** Exercise inputs **
=== Begin Enclosure ===

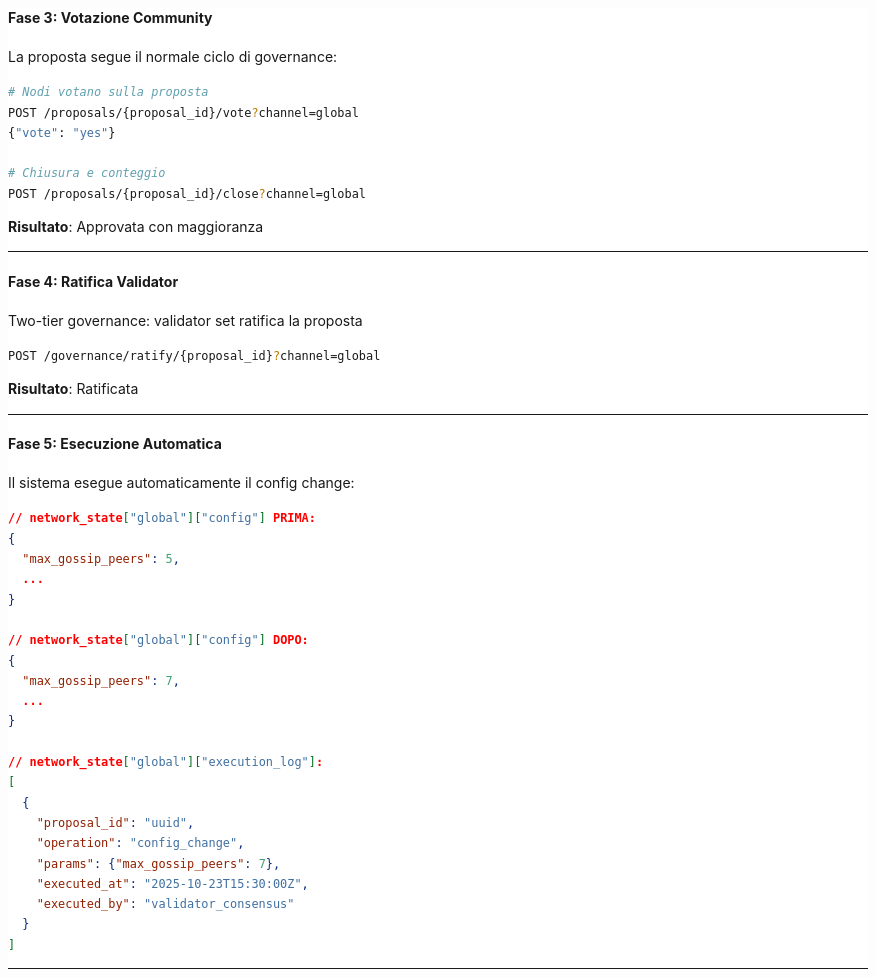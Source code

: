 #### **Fase 3: Votazione Community**

La proposta segue il normale ciclo di governance:

```bash
# Nodi votano sulla proposta
POST /proposals/{proposal_id}/vote?channel=global
{"vote": "yes"}

# Chiusura e conteggio
POST /proposals/{proposal_id}/close?channel=global
```

**Risultato**: Approvata con maggioranza

---

#### **Fase 4: Ratifica Validator**

Two-tier governance: validator set ratifica la proposta

```bash
POST /governance/ratify/{proposal_id}?channel=global
```

**Risultato**: Ratificata

---

#### **Fase 5: Esecuzione Automatica**

Il sistema esegue automaticamente il config change:

```json
// network_state["global"]["config"] PRIMA:
{
  "max_gossip_peers": 5,
  ...
}

// network_state["global"]["config"] DOPO:
{
  "max_gossip_peers": 7,
  ...
}

// network_state["global"]["execution_log"]:
[
  {
    "proposal_id": "uuid",
    "operation": "config_change",
    "params": {"max_gossip_peers": 7},
    "executed_at": "2025-10-23T15:30:00Z",
    "executed_by": "validator_consensus"
  }
]
```

---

=== End Enclosure ===

In the material above, the line with "#### **Fase 4: Ratifica Validator**" marks the start. Print it and every line after it through the last, exactly.

#### **Fase 4: Ratifica Validator**

Two-tier governance: validator set ratifica la proposta

```bash
POST /governance/ratify/{proposal_id}?channel=global
```

**Risultato**: Ratificata

---

#### **Fase 5: Esecuzione Automatica**

Il sistema esegue automaticamente il config change:

```json
// network_state["global"]["config"] PRIMA:
{
  "max_gossip_peers": 5,
  ...
}

// network_state["global"]["config"] DOPO:
{
  "max_gossip_peers": 7,
  ...
}

// network_state["global"]["execution_log"]:
[
  {
    "proposal_id": "uuid",
    "operation": "config_change",
    "params": {"max_gossip_peers": 7},
    "executed_at": "2025-10-23T15:30:00Z",
    "executed_by": "validator_consensus"
  }
]
```

---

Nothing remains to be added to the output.